Kemacetan akibat genangan juga terjadi di Underpass Titi Kuning. Lepas dari underpass kemacetan terlihat sepanjang Jalan AH Nasution hingga simpang Jalan Sisingamangaraja. Kondisi ini membuat jalan di sekitarnya terdampak kemacetan seperti di Jalan STM sekitarnya, Jalan Bunga Cempaka PB Selayang, Jalan Bunga Mawar dan sekitarnya.
Kemacetan semakin parah akibat pengendara tidak disiplin. Semua ingin saling mendahului yang membuat suasana semakin semraut dan kendaraan sama sekali tidak bergerak seperti yang terjadi di Simpang Jalan Jamin Ginting Simpang Jalan Dr Mansyur. Keadaan yang hampir sama terjadi di simpang Jalan AH Nasution menuju Jalan Sisingamangaraja.
Informasi yang diperoleh dari Stasiun Klimatologi Deliserdang, Rabu (19/6) menjelaskan, pola angin di Sumatera Utara didominasi dari arah Tenggara hingga Barat Daya.
Kepala Stasiun Klimatologi Deliserdang Klaus Johanes Apoh Damanik menjelaskan, adanya gangguan cuaca berupa sirkulasi udara di perairan barat Kalimantan dan pola tekanan udara di belahan bumi utara yang lebih rendah dibandingkan belahan bumi selatan, menjadikan wilayah Sumut menjadi daerah belokan angin (shear line) yang membawa uap air dari Samudera Hindia melewati Sumut, sehingga pembentukan awan konvektif penyebab hujan menjadi lebih signifikan.
Bebas Banjir
Sementara Gubernur Sumut Edy Rahmayadi memimpin rapat penanggulangan banjir di Kota Medan bersama Pemerintah Kota (Pemko) Medan, Balai Wilayah Sungai (BWS) Sumatera II, Ditjen Sumber Daya Air, dan Kementerian PUPR, di Ruang Rapat Kantor Gubernur Sumut, Jalan Pangeran Diponegoro, Nomor 30, Medan, Rabu (19/6).

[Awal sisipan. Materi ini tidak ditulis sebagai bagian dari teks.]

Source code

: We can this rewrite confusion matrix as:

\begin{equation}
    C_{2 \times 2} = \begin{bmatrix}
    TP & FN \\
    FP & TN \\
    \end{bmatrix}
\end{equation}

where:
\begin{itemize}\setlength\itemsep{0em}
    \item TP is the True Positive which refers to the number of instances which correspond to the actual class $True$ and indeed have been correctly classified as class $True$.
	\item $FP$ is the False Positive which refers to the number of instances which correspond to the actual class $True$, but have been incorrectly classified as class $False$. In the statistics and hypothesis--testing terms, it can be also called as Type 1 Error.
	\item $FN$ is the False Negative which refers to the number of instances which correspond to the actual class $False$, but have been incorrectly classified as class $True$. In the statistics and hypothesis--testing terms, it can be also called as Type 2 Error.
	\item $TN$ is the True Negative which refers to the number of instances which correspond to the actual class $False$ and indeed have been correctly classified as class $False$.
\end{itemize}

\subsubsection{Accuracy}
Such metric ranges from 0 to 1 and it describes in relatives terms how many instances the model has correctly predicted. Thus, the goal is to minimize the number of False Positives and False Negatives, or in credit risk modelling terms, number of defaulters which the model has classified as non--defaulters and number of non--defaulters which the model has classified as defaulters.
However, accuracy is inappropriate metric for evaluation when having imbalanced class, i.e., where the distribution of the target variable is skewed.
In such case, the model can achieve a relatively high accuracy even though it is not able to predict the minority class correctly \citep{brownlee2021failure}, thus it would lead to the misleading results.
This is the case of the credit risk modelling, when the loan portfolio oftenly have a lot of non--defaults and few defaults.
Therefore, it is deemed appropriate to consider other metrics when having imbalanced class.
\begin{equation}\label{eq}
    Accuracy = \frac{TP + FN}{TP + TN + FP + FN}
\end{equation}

Dalam rapat tersebut, Edy menyampaikan program Medan Menuju Bebas Banjir 2022 harus terwujud. "Harus bisa diwujudkan program Medan Menuju Bebas Banjir 2022. Mari kita kerja sama untuk merperbaikinya. Maaf bila saya memaksakan kehendak, tapi ini bukan untuk saya, untuk kepentingan rakyat Sumut. Kasihan rakyat kita, sudah bertahun-tahun merasakan banjir," ucapnya memulai rapat.

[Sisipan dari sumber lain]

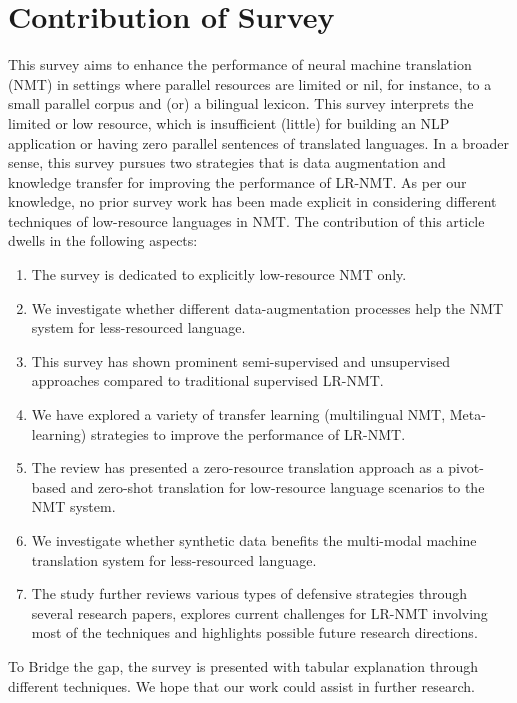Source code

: \documentclass[manuscript,screen]{acmart}
\begin{document}
\section{Contribution of Survey}
\label{contribute}
This survey aims to enhance the performance of neural machine translation (NMT) in settings where parallel resources are limited or nil, for instance, to a small parallel corpus and (or) a bilingual lexicon. This survey interprets the limited or low resource, which is insufficient (little) for building an NLP application or having zero parallel sentences of translated languages. In a broader sense, this survey pursues two strategies that is data augmentation and knowledge transfer for improving the performance of LR-NMT. As per our knowledge, no prior survey work has been made explicit in considering different techniques of low-resource languages in NMT. The contribution of this article dwells in the following aspects:
\begin{enumerate}
    \item The survey is dedicated to explicitly low-resource NMT only.
    \item We investigate whether different data-augmentation processes help the NMT system for less-resourced language.
    \item This survey has shown prominent semi-supervised and unsupervised approaches compared to traditional supervised LR-NMT.
    \item We have explored a variety of transfer learning (multilingual NMT, Meta-learning) strategies to improve the performance of LR-NMT. 
    \item The review has presented a zero-resource translation approach as a pivot-based and zero-shot translation for low-resource language scenarios to the NMT system.
    \item We investigate whether synthetic data benefits the multi-modal machine translation system for less-resourced language.
    \item The study further reviews various types of defensive strategies through several research papers, explores current challenges for LR-NMT involving most of the techniques and highlights possible future research directions.
\end{enumerate}

To Bridge the gap, the survey is presented with tabular explanation through different techniques. We hope that our work could assist in further research.
\end{document}
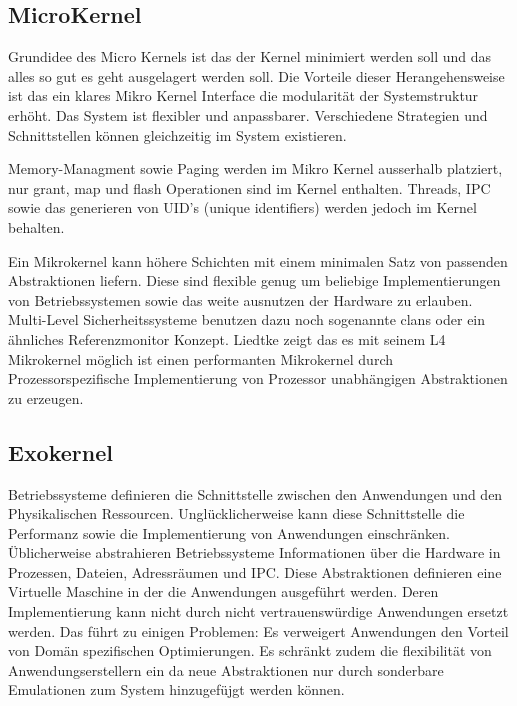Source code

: \documentclass[9pt,technote]{IEEEtran}
\begin{document}
    \subsection{MicroKernel}
	    Grundidee des Micro Kernels ist das der Kernel minimiert werden soll und das alles so gut es geht ausgelagert werden soll.
	    Die Vorteile dieser Herangehensweise ist das ein klares Mikro Kernel Interface die modularit\"at der Systemstruktur erh\"oht.
	    Das System ist flexibler und anpassbarer. Verschiedene Strategien und Schnittstellen k\"onnen gleichzeitig im System existieren.
	    
	    Memory-Managment sowie Paging werden im Mikro Kernel ausserhalb platziert, nur grant, map und flash Operationen sind im Kernel enthalten. \cite[S. 238 f]{inproc:micro}
	    Threads, IPC sowie das generieren von UID's (unique identifiers) werden jedoch im Kernel behalten.
	    
	    Ein Mikrokernel kann h\"ohere Schichten mit einem minimalen Satz von passenden Abstraktionen liefern.
	    Diese sind flexible genug um beliebige Implementierungen von Betriebssystemen sowie das weite ausnutzen der Hardware zu erlauben.
	    Multi-Level Sicherheitssysteme benutzen dazu noch sogenannte clans oder ein \"ahnliches Referenzmonitor Konzept.        
	    Liedtke zeigt das es mit seinem L4 Mikrokernel m\"oglich ist einen performanten Mikrokernel durch Prozessorspezifische Implementierung 
	    von Prozessor unabh\"angigen Abstraktionen zu erzeugen.\cite[S. 248]{inproc:micro}
   
    \subsection{Exokernel}       
       Betriebssysteme definieren die Schnittstelle zwischen den Anwendungen und den Physikalischen Ressourcen.
       Ungl\"ucklicherweise kann diese Schnittstelle die Performanz sowie die Implementierung von Anwendungen einschr\"anken. \"Ublicherweise
       abstrahieren Betriebssysteme Informationen \"uber die Hardware in Prozessen, Dateien, Adressr\"aumen und IPC. Diese Abstraktionen definieren eine 
       Virtuelle Maschine in der die Anwendungen ausgef\"uhrt werden. Deren Implementierung kann nicht durch nicht vertrauensw\"urdige Anwendungen ersetzt werden.
        Das f\"uhrt zu einigen Problemen: Es verweigert Anwendungen den Vorteil von Dom\"an spezifischen Optimierungen. Es schr\"ankt zudem die flexibilit\"at von
        Anwendungserstellern ein da neue Abstraktionen nur durch sonderbare Emulationen zum System hinzugef\"ujgt werden k\"onnen.
        
\end{document}
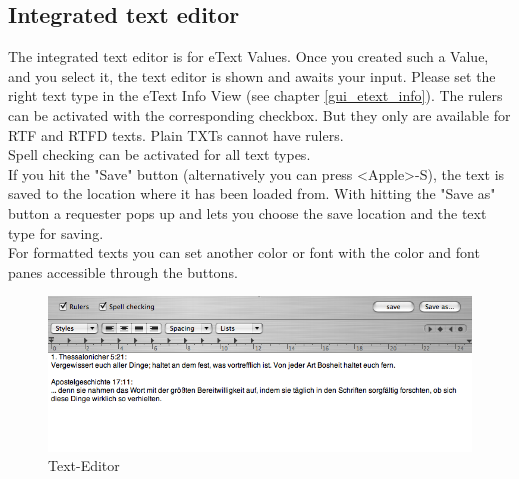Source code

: \documentclass[12pt,a4]{article}
\begin{document}
\subsection{Integrated text editor}
\label{gui_texteditor}
\medskip
The integrated text editor is for eText Values. Once you created such a Value, and you select it, the text editor is shown and awaits your input. Please set the right text type in the eText Info View (see chapter \ref{gui_etext_info}). The rulers can be activated with the corresponding checkbox. But they only are available for RTF and RTFD texts. Plain TXTs cannot have rulers. \\
Spell checking can be activated for all text types. \\
If you hit the "Save" button (alternatively you can press <Apple>-S), the text is saved to the location where it has been loaded from. With hitting the "Save as" button a requester pops up and lets you choose the save location and the text type for saving. \\
For formatted texts you can set another color or font with the color and font panes accessible through the buttons.
% 
\begin{figure}[ht]
\begin{center}
\includegraphics[width=13.5cm]{images/Editor_View.png}
\end{center}
\caption{Text-Editor}
\label{image:texteditor}
\end{figure}
\noindent
%
\end{document}
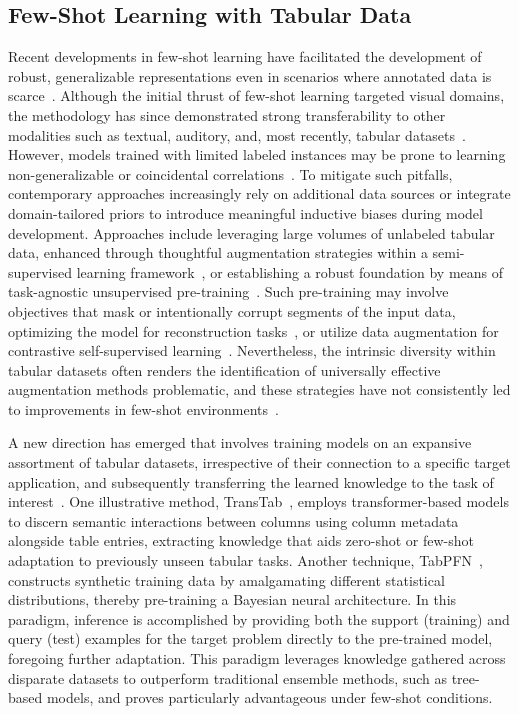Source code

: \subsection{Few-Shot Learning with Tabular Data} Recent developments in few-shot learning have facilitated the development of robust, generalizable representations even in scenarios where annotated data is scarce~\cite{chen2018closer}. Although the initial thrust of few-shot learning targeted visual domains, the methodology has since demonstrated strong transferability to other modalities such as textual, auditory, and, most recently, tabular datasets~\cite{majumder2022few,nam2023stunt,schick2021exploiting}. However, models trained with limited labeled instances may be prone to learning non-generalizable or coincidental correlations~\cite{bartlett2021deep}. To mitigate such pitfalls, contemporary approaches increasingly rely on additional data sources or integrate domain-tailored priors to introduce meaningful inductive biases during model development. Approaches include leveraging large volumes of unlabeled tabular data, enhanced through thoughtful augmentation strategies within a semi-supervised learning framework~\cite{ucar2021subtab,yoon2020vime}, or establishing a robust foundation by means of task-agnostic unsupervised pre-training~\cite{somepalli2021saint}. Such pre-training may involve objectives that mask or intentionally corrupt segments of the input data, optimizing the model for reconstruction tasks~\cite{arik2021tabnet,majmundar2022met}, or utilize data augmentation for contrastive self-supervised learning~\cite{bahri2022scarf,chen2020simple}. Nevertheless, the intrinsic diversity within tabular datasets often renders the identification of universally effective augmentation methods problematic, and these strategies have not consistently led to improvements in few-shot environments~\cite{nam2023stunt}.

A new direction has emerged that involves training models on an expansive assortment of tabular datasets, irrespective of their connection to a specific target application, and subsequently transferring the learned knowledge to the task of interest~\cite{zhang2023generative,levin2022transfer,zhu2023xtab}. One illustrative method, TransTab~\cite{wang2022transtab}, employs transformer-based models to discern semantic interactions between columns using column metadata alongside table entries, extracting knowledge that aids zero-shot or few-shot adaptation to previously unseen tabular tasks. Another technique, TabPFN~\cite{hollmann2022tabpfn}, constructs synthetic training data by amalgamating different statistical distributions, thereby pre-training a Bayesian neural architecture. In this paradigm, inference is accomplished by providing both the support (training) and query (test) examples for the target problem directly to the pre-trained model, foregoing further adaptation. This paradigm leverages knowledge gathered across disparate datasets to outperform traditional ensemble methods, such as tree-based models, and proves particularly advantageous under few-shot conditions.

Ia berpesan, agar BWS dan Pemko Medan jangan bekerja sendiri-sendiri. "Kalian jangan main sendiri sendiri. BWS dikirim dari Jakarta untuk mengkoordinir ini, kalau Pemko Medan main sendiri, BWS main sendiri, tak akan selesai masalah banjir ini. Apapun alasannya, ini harus kita kerjakan serius," tegasnya.
Nantinya bila diperlukan pembebasan lahan, Edy menegaskan, pemerintah harus membayar sesuai harga. "Kurangi dampak yang membuat rakyat rugi, besok saya mau bertemu camat atau lurah di daerah sekitaran sungai yang akan dinormalisasi. Kalau memang harus dilakukan pembebasan lahan, kita harus bayarkan sesuai harganya," katanya.

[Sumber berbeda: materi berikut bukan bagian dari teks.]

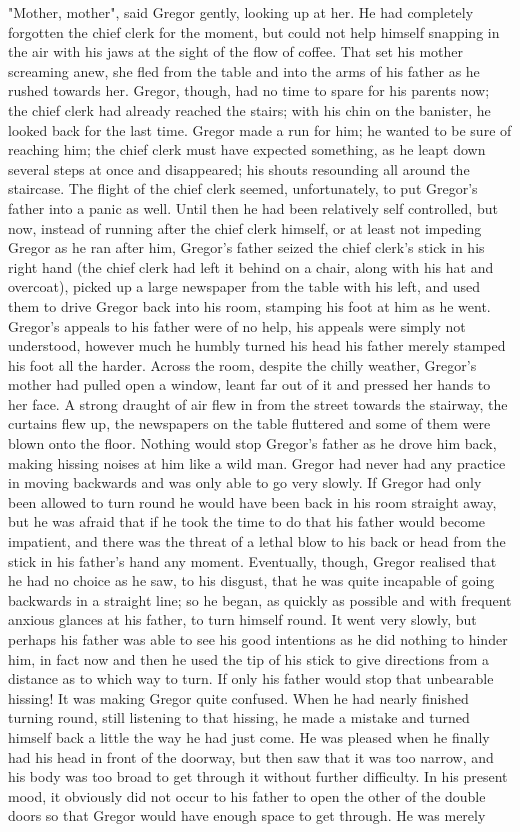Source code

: "Mother, mother", said Gregor gently, looking up at her. He had completely forgotten the chief clerk for the moment, but could not help himself snapping in the air with his jaws at the sight of the flow of coffee. That set his mother screaming anew, she fled from the table and into the arms of his father as he rushed towards her. Gregor, though, had no time to spare for his parents now; the chief clerk had already reached the stairs; with his chin on the banister, he looked back for the last time. Gregor made a run for him; he wanted to be sure of reaching him; the chief clerk must have expected something, as he leapt down several steps at once and disappeared; his shouts resounding all around the staircase. The flight of the chief clerk seemed, unfortunately, to put Gregor's father into a panic as well. Until then he had been relatively self controlled, but now, instead of running after the chief clerk himself, or at least not impeding Gregor as he ran after him, Gregor's father seized the chief clerk's stick in his right hand (the chief clerk had left it behind on a chair, along with his hat and overcoat), picked up a large newspaper from the table with his left, and used them to drive Gregor back into his room, stamping his foot at him as he went. Gregor's appeals to his father were of no help, his appeals were simply not understood, however much he humbly turned his head his father merely stamped his foot all the harder. Across the room, despite the chilly weather, Gregor's mother had pulled open a window, leant far out of it and pressed her hands to her face. A strong draught of air flew in from the street towards the stairway, the curtains flew up, the newspapers on the table fluttered and some of them were blown onto the floor. Nothing would stop Gregor's father as he drove him back, making hissing noises at him like a wild man. Gregor had never had any practice in moving backwards and was only able to go very slowly. If Gregor had only been allowed to turn round he would have been back in his room straight away, but he was afraid that if he took the time to do that his father would become impatient, and there was the threat of a lethal blow to his back or head from the stick in his father's hand any moment. Eventually, though, Gregor realised that he had no choice as he saw, to his disgust, that he was quite incapable of going backwards in a straight line; so he began, as quickly as possible and with frequent anxious glances at his father, to turn himself round. It went very slowly, but perhaps his father was able to see his good intentions as he did nothing to hinder him, in fact now and then he used the tip of his stick to give directions from a distance as to which way to turn. If only his father would stop that unbearable hissing! It was making Gregor quite confused. When he had nearly finished turning round, still listening to that hissing, he made a mistake and turned himself back a little the way he had just come. He was pleased when he finally had his head in front of the doorway, but then saw that it was too narrow, and his body was too broad to get through it without further difficulty. In his present mood, it obviously did not occur to his father to open the other of the double doors so that Gregor would have enough space to get through. He was merely 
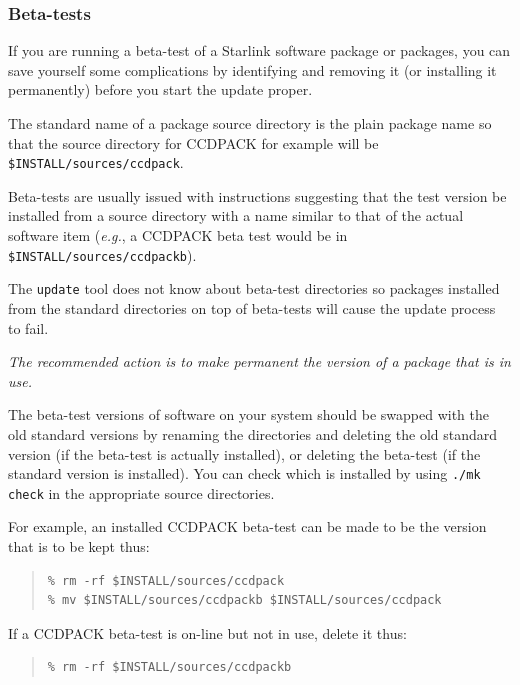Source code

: \documentclass[twoside,11pt]{article}
\renewcommand{\_}{\texttt{\symbol{95}}}
\begin{document}
\subsubsection{Beta-tests}

If you are running a beta-test of a Starlink software package or packages,
you can save yourself some complications by identifying and removing it
(or installing it permanently) before you start the update proper.

The standard name of a package source directory is the plain package
name so that the source directory for CCDPACK for example will be
\texttt{\$INSTALL/sources/ccdpack}.

Beta-tests are usually issued with instructions suggesting that the test
version be installed from a source directory with a name similar to that
of the actual software item (\emph{e.g.}, a CCDPACK beta test would be
in \texttt{\$INSTALL/sources/ccdpackb}).

The \texttt{update} tool does not know about beta-test directories so
packages installed from the standard directories on top of beta-tests
will cause the update process to fail.

\emph{The recommended action is to make permanent the version of a package
that is in use.}

The beta-test versions of software on your system should be swapped with the
old standard versions by renaming the directories and deleting the old
standard version (if the beta-test is actually installed), or deleting the
beta-test (if the standard version is installed).  You can check which is
installed by using \texttt{./mk check} in the appropriate source
directories.

For example, an installed CCDPACK beta-test can be made to be the
version that is to be kept thus:

\begin{quote}
\begin{verbatim}
% rm -rf $INSTALL/sources/ccdpack
% mv $INSTALL/sources/ccdpackb $INSTALL/sources/ccdpack
\end{verbatim}
\end{quote}

If a CCDPACK beta-test is on-line but not in use, delete it thus:

\begin{quote}
\begin{verbatim}
% rm -rf $INSTALL/sources/ccdpackb
\end{verbatim}
\end{quote}
\end{document}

Secara terpisah, Kepala Seksi Perencanaan BWS Sumatera II Herbet Sihite menjelaskan, saat ini ada empat sungai yang menjadi prioritas utama. "Ada empat sungai yang akan ditangani terlebih dahulu, seperti Sungai Sei Kambing, Sungai Selayang, Sungai Sei Putih dan Sungai Badera. Sungai Badera ini belum pernah kita tangani sebelumnya. Empat sungai ini menjadi prioritas karena ketika banjir airnya meluap mempengaruhi lokasi lokasi penting seperti Kampus USU, simpang Simalingkar," tutur Herbet.
Herbet juga menjelaskan, bahwa besar debit banjir tersebut dapat diperkirakan menurut periode ulangnya, yang sekaligus menggambarkan tingkat pengendalian banjir.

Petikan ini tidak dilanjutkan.